Despite her quick intelligence and appetite for overruling the foolish inclinations of others, Gloria seemed to Gibson curiously without guile or personal ambition, a world of difference from his ex-wife, whose personality was governed by both qualities. His only connection with his ex now was through their daughter, who lived and worked in Scotland, and from whom Gibson received bi-weekly e-mail messages about her work in cell biology at the University of Glasgow, and her Nigerian partner’s music career.

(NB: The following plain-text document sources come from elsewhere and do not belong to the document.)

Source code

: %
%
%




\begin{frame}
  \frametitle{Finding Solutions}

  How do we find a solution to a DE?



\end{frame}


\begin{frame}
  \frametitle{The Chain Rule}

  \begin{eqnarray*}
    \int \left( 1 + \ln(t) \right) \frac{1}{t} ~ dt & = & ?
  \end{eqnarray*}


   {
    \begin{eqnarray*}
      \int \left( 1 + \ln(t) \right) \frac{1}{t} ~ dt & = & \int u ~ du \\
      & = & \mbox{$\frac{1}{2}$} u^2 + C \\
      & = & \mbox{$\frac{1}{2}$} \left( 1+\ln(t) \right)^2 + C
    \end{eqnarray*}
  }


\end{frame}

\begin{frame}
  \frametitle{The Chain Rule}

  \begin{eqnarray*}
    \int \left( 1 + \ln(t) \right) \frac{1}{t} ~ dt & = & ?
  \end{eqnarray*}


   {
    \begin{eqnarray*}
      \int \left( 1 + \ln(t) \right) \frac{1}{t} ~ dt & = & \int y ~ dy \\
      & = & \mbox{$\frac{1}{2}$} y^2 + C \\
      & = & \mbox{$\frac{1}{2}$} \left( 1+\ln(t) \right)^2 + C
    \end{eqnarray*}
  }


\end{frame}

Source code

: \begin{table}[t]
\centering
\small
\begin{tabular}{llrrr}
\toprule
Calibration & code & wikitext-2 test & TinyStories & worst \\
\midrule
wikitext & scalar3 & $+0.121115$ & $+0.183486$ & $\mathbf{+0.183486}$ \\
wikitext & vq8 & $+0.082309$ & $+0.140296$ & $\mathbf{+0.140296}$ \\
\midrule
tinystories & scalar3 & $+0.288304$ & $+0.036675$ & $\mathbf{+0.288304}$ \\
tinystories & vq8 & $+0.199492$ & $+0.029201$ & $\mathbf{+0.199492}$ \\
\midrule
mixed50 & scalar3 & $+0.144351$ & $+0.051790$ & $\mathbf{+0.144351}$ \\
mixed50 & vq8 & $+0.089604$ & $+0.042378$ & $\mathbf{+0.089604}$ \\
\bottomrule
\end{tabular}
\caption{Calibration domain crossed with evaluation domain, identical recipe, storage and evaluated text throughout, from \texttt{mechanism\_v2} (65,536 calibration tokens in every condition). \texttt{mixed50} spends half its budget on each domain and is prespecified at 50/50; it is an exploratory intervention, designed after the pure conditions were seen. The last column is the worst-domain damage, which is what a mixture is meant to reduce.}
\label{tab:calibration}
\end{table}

Gloria’s place in his life wasn’t something he had sought, though he realized that he was moved by the fall of hair across her cheek when she took her place beside him in the car. Since his now-distant divorce, Gibson had endured pangs of loneliness and desire that were not so different from those he suffered when he was married, but their intensity refused to diminish with age, as he had thought they would. Sometimes, alone in the office at the end of the day, he would click through pornography sites searching for “Amateurs,” feeling vaguely ashamed, but filled as well with an almost anthropological curiosity about the sexual world that had grown around him since his youth. He remembered, at fifteen, finding a folded sheaf of pages from a nudist magazine incongruously jammed between the boards of a park bench. The photograph that caught and held his eye the longest was of a young woman in a woodland setting drawing the string of a bow as she concentrated on a target far outside the frame. The taut string pressed a vertical crease into her right breast. Granular and dark as the image was, that soft crease brought a confusing rush of heat to his body. He remembered feeling at great risk and quickly re-folded the pages, forcing them back between the park bench boards before he walked away, flushed with anxiety that someone might have seen him.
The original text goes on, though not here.